▸ Exercise prompt:
Only the lines from the first line of the material below to the line containing "kalana kadar bekleyin.", inclusive, should be copied, each exactly as written.

────────────────────────────────────────

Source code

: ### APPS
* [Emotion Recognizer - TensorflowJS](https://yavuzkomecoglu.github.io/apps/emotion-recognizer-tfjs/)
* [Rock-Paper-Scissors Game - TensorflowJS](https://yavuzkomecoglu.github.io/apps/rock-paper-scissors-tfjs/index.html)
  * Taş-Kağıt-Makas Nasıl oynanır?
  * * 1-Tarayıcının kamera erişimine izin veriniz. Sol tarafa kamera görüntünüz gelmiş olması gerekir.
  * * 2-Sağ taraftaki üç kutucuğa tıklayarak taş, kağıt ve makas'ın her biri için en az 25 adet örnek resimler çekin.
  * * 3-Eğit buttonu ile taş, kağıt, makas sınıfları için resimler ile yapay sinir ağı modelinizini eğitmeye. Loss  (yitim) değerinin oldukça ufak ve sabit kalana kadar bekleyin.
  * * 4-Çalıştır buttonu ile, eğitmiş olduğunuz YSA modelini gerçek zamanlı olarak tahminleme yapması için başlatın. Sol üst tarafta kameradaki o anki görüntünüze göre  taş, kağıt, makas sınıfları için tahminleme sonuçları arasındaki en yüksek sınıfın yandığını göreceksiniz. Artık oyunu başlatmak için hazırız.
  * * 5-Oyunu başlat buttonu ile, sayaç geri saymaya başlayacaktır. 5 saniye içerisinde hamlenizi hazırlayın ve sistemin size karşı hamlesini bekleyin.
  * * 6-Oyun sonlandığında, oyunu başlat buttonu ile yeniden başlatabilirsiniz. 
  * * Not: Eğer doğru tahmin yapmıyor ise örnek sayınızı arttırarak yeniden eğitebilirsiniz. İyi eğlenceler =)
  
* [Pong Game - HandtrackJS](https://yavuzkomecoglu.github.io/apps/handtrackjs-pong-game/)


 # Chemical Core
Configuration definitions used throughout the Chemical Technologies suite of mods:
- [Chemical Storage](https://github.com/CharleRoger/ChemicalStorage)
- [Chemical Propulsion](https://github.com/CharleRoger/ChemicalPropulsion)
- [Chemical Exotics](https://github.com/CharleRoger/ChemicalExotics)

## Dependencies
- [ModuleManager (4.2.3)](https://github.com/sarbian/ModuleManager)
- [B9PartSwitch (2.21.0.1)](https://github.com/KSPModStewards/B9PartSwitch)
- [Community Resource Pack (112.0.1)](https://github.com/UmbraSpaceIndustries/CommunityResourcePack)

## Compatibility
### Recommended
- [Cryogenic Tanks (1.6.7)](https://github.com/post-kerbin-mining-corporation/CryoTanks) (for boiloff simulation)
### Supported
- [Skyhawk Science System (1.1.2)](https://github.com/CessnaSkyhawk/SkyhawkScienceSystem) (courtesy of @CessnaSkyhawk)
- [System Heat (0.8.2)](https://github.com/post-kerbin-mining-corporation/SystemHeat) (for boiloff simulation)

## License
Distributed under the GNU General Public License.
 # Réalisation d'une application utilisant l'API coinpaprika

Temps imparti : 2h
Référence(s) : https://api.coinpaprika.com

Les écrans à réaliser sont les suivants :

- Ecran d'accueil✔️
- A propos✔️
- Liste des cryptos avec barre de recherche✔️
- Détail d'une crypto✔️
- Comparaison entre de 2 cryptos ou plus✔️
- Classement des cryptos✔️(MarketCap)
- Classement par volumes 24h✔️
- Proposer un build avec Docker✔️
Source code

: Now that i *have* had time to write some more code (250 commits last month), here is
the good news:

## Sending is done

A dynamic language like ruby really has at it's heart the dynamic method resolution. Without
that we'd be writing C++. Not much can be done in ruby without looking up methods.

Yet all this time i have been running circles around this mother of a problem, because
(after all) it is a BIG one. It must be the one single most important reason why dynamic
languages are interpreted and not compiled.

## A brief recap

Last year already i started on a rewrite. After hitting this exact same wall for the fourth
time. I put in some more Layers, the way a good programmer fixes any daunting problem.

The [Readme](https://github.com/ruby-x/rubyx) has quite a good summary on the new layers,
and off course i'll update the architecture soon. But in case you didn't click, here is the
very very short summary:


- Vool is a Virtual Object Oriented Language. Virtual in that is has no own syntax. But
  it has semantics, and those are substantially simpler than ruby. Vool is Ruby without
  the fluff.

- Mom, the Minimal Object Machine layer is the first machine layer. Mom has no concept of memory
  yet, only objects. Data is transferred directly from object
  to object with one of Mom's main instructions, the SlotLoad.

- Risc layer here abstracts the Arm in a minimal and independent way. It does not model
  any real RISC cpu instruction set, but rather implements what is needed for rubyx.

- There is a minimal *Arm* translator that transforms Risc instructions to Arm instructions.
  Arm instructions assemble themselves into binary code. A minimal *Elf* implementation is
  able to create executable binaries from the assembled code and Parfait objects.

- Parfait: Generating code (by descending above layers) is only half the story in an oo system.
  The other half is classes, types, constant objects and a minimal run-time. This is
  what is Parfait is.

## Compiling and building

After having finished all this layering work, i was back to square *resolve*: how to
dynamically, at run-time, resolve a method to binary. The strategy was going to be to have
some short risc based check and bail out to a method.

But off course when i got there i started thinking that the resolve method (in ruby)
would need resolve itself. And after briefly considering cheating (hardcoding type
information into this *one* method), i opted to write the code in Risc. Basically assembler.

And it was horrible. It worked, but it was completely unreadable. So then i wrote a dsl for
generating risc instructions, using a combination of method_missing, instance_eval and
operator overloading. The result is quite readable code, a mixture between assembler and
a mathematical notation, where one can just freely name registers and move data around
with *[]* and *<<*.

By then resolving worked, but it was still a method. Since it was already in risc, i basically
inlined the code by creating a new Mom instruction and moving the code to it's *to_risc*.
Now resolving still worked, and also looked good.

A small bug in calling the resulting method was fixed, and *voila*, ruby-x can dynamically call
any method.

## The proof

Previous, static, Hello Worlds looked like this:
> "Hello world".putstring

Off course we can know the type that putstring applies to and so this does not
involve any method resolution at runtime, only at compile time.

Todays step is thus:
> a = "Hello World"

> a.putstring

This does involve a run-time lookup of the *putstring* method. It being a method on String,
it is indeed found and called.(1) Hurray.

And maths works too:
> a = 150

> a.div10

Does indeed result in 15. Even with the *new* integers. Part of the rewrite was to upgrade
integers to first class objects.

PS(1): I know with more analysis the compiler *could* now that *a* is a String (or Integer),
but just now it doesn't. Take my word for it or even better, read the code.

────────────────────────────────────────

▸ Exercise response:
Source code

: ### APPS
* [Emotion Recognizer - TensorflowJS](https://yavuzkomecoglu.github.io/apps/emotion-recognizer-tfjs/)
* [Rock-Paper-Scissors Game - TensorflowJS](https://yavuzkomecoglu.github.io/apps/rock-paper-scissors-tfjs/index.html)
  * Taş-Kağıt-Makas Nasıl oynanır?
  * * 1-Tarayıcının kamera erişimine izin veriniz. Sol tarafa kamera görüntünüz gelmiş olması gerekir.
  * * 2-Sağ taraftaki üç kutucuğa tıklayarak taş, kağıt ve makas'ın her biri için en az 25 adet örnek resimler çekin.
  * * 3-Eğit buttonu ile taş, kağıt, makas sınıfları için resimler ile yapay sinir ağı modelinizini eğitmeye. Loss  (yitim) değerinin oldukça ufak ve sabit kalana kadar bekleyin.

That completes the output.